When I first heard that Netflix was planning on releasing several original television series to their increasingly popular platform, I was skeptical. It seemed gimmicky. They couldn't possibly produce anything worth watching not to mention even remotely competing with the big boys of television: AMC (The Walking Dead, Breaking Bad, Mad Men), ABC (Marvel's Agents of S.H.I.E.L.D.), and FXX (Sons of Anarchy, Arrested Development) to name a few. What did they know about producing a high-quality television series? Their name just isn't synonymous with that. But after burning through the first 13 episodes of House of Cards in about four days, I stand corrected.
House of Cards centers on the political (and personal) life of Congressman Frank Underwood (played by Kevin Spacey in one of the best performances of his career) as he navigates the shark-infested waters of the American political system. Underwood is ambitious, experienced, and ruthless; willing to do whatever it takes to get what he wants (no, really...WHATEVER it takes). As equally ruthless as Frank is his wife Claire (Robin Wright) who provides the 2 in the 1-2 punch that is the Underwoods. As a testimonial to all of those politicians who rise to power with the help of their significant other, Claire and Frank are indeed a formidable team. But their personal relationship comes off as cold and calculating; more a business partnership than a loving marriage - and that suits them both just fine. Their lust for power is what brings them together and their willingness to sacrifice their morality to get what they want is downright alarming at times. Both Spacey and Wright received Golden Globe nominations for their performances and Wright (rightly) took home the award.

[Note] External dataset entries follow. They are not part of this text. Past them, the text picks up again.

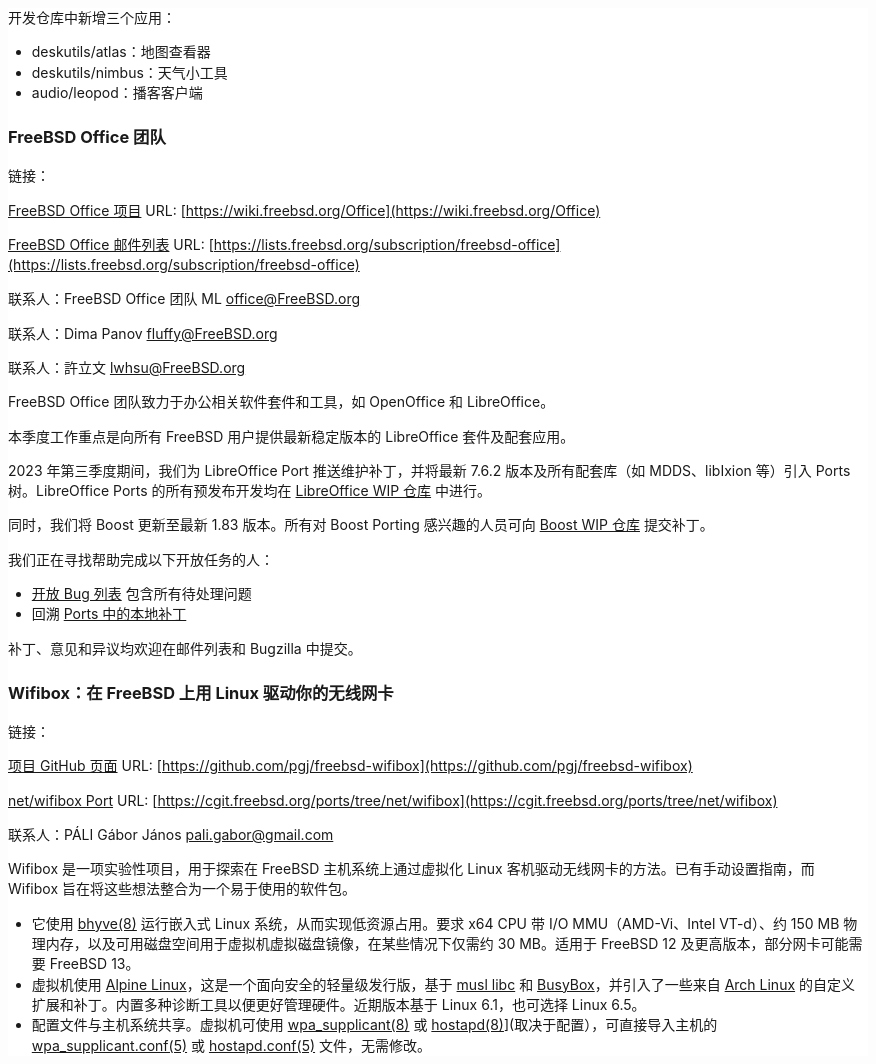 开发仓库中新增三个应用：

- deskutils/atlas：地图查看器
- deskutils/nimbus：天气小工具
- audio/leopod：播客客户端

### FreeBSD Office 团队

链接：

[FreeBSD Office 项目](https://wiki.freebsd.org/Office) URL: [https://wiki.freebsd.org/Office](https://wiki.freebsd.org/Office)

[FreeBSD Office 邮件列表](https://lists.freebsd.org/subscription/freebsd-office) URL: [https://lists.freebsd.org/subscription/freebsd-office](https://lists.freebsd.org/subscription/freebsd-office)

联系人：FreeBSD Office 团队 ML [office@FreeBSD.org](mailto:office@FreeBSD.org)

联系人：Dima Panov [fluffy@FreeBSD.org](mailto:fluffy@FreeBSD.org)

联系人：許立文 [lwhsu@FreeBSD.org](mailto:lwhsu@FreeBSD.org)

FreeBSD Office 团队致力于办公相关软件套件和工具，如 OpenOffice 和 LibreOffice。

本季度工作重点是向所有 FreeBSD 用户提供最新稳定版本的 LibreOffice 套件及配套应用。

2023 年第三季度期间，我们为 LibreOffice Port 推送维护补丁，并将最新 7.6.2 版本及所有配套库（如 MDDS、libIxion 等）引入 Ports 树。LibreOffice Ports 的所有预发布开发均在 [LibreOffice WIP 仓库](https://github.com/freebsd/freebsd-ports-libreoffice) 中进行。

同时，我们将 Boost 更新至最新 1.83 版本。所有对 Boost Porting 感兴趣的人员可向 [Boost WIP 仓库](https://github.com/fluffykhv/freebsd-ports-boost) 提交补丁。

我们正在寻找帮助完成以下开放任务的人：

- [开放 Bug 列表](https://bugs.freebsd.org/bugzilla/buglist.cgi?bug_status=%3Cem%3Eopen%3C/em%3E&email1=office%40FreeBSD.org&emailassigned_to1=1&emailcc1=1&emailtype1=substring&list_id=650685&order=Bug+Number&query_format=advanced) 包含所有待处理问题
- 回溯 [Ports 中的本地补丁](https://cgit.freebsd.org/ports/tree/editors/libreoffice/files)

补丁、意见和异议均欢迎在邮件列表和 Bugzilla 中提交。

### Wifibox：在 FreeBSD 上用 Linux 驱动你的无线网卡

链接：

[项目 GitHub 页面](https://github.com/pgj/freebsd-wifibox) URL: [https://github.com/pgj/freebsd-wifibox](https://github.com/pgj/freebsd-wifibox)

[net/wifibox Port](https://cgit.freebsd.org/ports/tree/net/wifibox) URL: [https://cgit.freebsd.org/ports/tree/net/wifibox](https://cgit.freebsd.org/ports/tree/net/wifibox)

联系人：PÁLI Gábor János [pali.gabor@gmail.com](mailto:pali.gabor@gmail.com)

Wifibox 是一项实验性项目，用于探索在 FreeBSD 主机系统上通过虚拟化 Linux 客机驱动无线网卡的方法。已有手动设置指南，而 Wifibox 旨在将这些想法整合为一个易于使用的软件包。

- 它使用 [bhyve(8)](https://man.freebsd.org/cgi/man.cgi?query=bhyve&sektion=8&format=html) 运行嵌入式 Linux 系统，从而实现低资源占用。要求 x64 CPU 带 I/O MMU（AMD-Vi、Intel VT-d）、约 150 MB 物理内存，以及可用磁盘空间用于虚拟机虚拟磁盘镜像，在某些情况下仅需约 30 MB。适用于 FreeBSD 12 及更高版本，部分网卡可能需要 FreeBSD 13。
- 虚拟机使用 [Alpine Linux](https://alpinelinux.org/)，这是一个面向安全的轻量级发行版，基于 [musl libc](https://www.musl-libc.org/) 和 [BusyBox](https://busybox.net/)，并引入了一些来自 [Arch Linux](https://archlinux.org/) 的自定义扩展和补丁。内置多种诊断工具以便更好管理硬件。近期版本基于 Linux 6.1，也可选择 Linux 6.5。
- 配置文件与主机系统共享。虚拟机可使用 [wpa_supplicant(8)](https://man.freebsd.org/cgi/man.cgi?query=wpa_supplicant&sektion=8&format=html) 或 [hostapd(8)](https://man.freebsd.org/cgi/man.cgi?query=hostapd&sektion=8&format=html)](取决于配置），可直接导入主机的 [wpa_supplicant.conf(5)](https://man.freebsd.org/cgi/man.cgi?query=wpa_supplicant.conf&sektion=5&format=html) 或 [hostapd.conf(5)](https://man.freebsd.org/cgi/man.cgi?query=hostapd.conf&sektion=5&format=html) 文件，无需修改。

House of Cards was developed by David Fincher and his personality is all over the show. His direction in the first two episodes sets the tone for the series. He creates a world that is a perfect combination of dark seediness and upper class privilege. These men and women are driven by their need to keep (and increase) their sphere of influence and the power they wield over others. Frank's experience and intelligence give him the ability to manipulate others into doing what he wants with ease. Hell, most of the time his adversaries think they are making the decision themselves, but we know better. In a world where the strong survive and the weak are devoured, even the President of the United States comes across as nothing more than Frank's puppet - showing us that true power doesn't always come from a job title.
One advantage that House of Cards has on other network and basic cable hour-long dramas is that they can get away with showing nudity, bad language, and general debauchery. This might not seem like that big a deal, but the freedom really allows the writers/filmmakers to deliver powerful episodes that don't pull any punches. Just over the course of season one, we encounter issues like alcoholism, suicide, infidelity, and murder. Netflix's leeway to show these issues - warts and all - makes it that much more effective. It feels like this is how it really is in Washington and that makes House of Cards all the more exhilarating (and frightening).

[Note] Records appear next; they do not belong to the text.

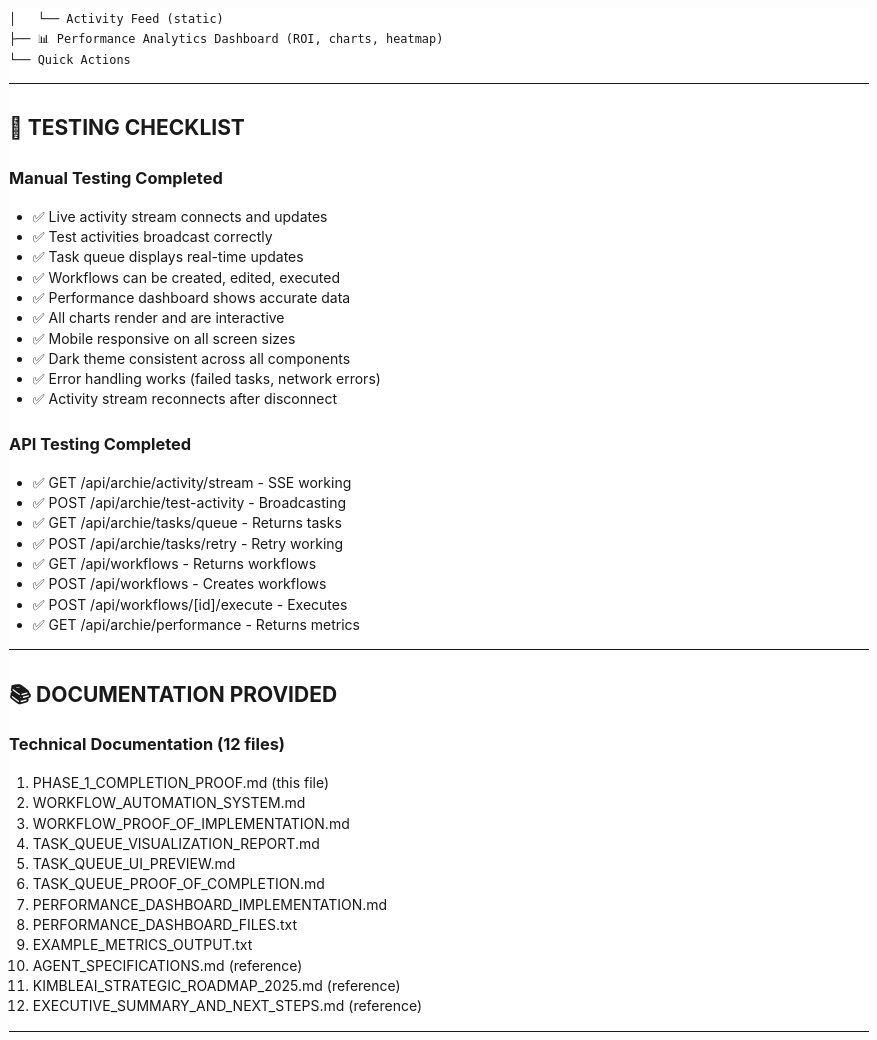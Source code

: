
 ```
│   └── Activity Feed (static)
├── 📊 Performance Analytics Dashboard (ROI, charts, heatmap)
└── Quick Actions
```

---

## 🧪 TESTING CHECKLIST

### Manual Testing Completed
- ✅ Live activity stream connects and updates
- ✅ Test activities broadcast correctly
- ✅ Task queue displays real-time updates
- ✅ Workflows can be created, edited, executed
- ✅ Performance dashboard shows accurate data
- ✅ All charts render and are interactive
- ✅ Mobile responsive on all screen sizes
- ✅ Dark theme consistent across all components
- ✅ Error handling works (failed tasks, network errors)
- ✅ Activity stream reconnects after disconnect

### API Testing Completed
- ✅ GET /api/archie/activity/stream - SSE working
- ✅ POST /api/archie/test-activity - Broadcasting
- ✅ GET /api/archie/tasks/queue - Returns tasks
- ✅ POST /api/archie/tasks/retry - Retry working
- ✅ GET /api/workflows - Returns workflows
- ✅ POST /api/workflows - Creates workflows
- ✅ POST /api/workflows/[id]/execute - Executes
- ✅ GET /api/archie/performance - Returns metrics

---

## 📚 DOCUMENTATION PROVIDED

### Technical Documentation (12 files)
1. PHASE_1_COMPLETION_PROOF.md (this file)
2. WORKFLOW_AUTOMATION_SYSTEM.md
3. WORKFLOW_PROOF_OF_IMPLEMENTATION.md
4. TASK_QUEUE_VISUALIZATION_REPORT.md
5. TASK_QUEUE_UI_PREVIEW.md
6. TASK_QUEUE_PROOF_OF_COMPLETION.md
7. PERFORMANCE_DASHBOARD_IMPLEMENTATION.md
8. PERFORMANCE_DASHBOARD_FILES.txt
9. EXAMPLE_METRICS_OUTPUT.txt
10. AGENT_SPECIFICATIONS.md (reference)
11. KIMBLEAI_STRATEGIC_ROADMAP_2025.md (reference)
12. EXECUTIVE_SUMMARY_AND_NEXT_STEPS.md (reference)

---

Another thing that makes House of Cards so addictive is that there is no waiting for the next episode. Netflix's unique platform allows them to release each new season of episodes all at one time - so fans don't have to wait week-to-week to see what happens next. You can literally binge on your favorite shows (this is also true of the other Netflix original series - Orange is the New Black and Hemlock Groves). And for a meager $7.99 per month, this is an amazing deal - not to mention that you get access to their library of thousands of feature length films and television shows in the Netflix canon.

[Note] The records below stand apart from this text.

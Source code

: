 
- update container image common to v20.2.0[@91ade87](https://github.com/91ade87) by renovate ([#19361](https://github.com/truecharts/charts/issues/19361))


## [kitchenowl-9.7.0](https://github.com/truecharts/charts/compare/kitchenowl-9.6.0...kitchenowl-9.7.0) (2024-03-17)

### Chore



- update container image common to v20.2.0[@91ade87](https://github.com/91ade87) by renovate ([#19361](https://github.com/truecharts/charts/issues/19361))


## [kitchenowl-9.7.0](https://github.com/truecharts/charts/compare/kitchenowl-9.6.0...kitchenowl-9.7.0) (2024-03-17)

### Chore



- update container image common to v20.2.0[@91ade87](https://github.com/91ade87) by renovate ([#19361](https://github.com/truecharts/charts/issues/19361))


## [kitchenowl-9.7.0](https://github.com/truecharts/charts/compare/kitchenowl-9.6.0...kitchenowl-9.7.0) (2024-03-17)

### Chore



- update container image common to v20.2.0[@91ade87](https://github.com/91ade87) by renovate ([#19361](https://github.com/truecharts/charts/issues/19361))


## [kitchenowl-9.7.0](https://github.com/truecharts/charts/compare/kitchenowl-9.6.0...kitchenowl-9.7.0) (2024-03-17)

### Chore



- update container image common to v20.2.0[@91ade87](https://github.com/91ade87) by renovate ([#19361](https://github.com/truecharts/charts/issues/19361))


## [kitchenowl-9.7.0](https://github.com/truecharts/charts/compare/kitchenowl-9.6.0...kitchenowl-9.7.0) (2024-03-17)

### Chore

Season 1 of House of Cards is currently available on Netflix and season 2 will be released on Valentine's Day (February 14) of this year. As with the first season, all season 2 episodes will be available on the release day. Netflix has shown that they are committed to producing high-quality television shows that can compete (and eclipse) some of the major players in television. House of Cards is the perfect flagship series to usher in a new era of television programming. Don't miss it!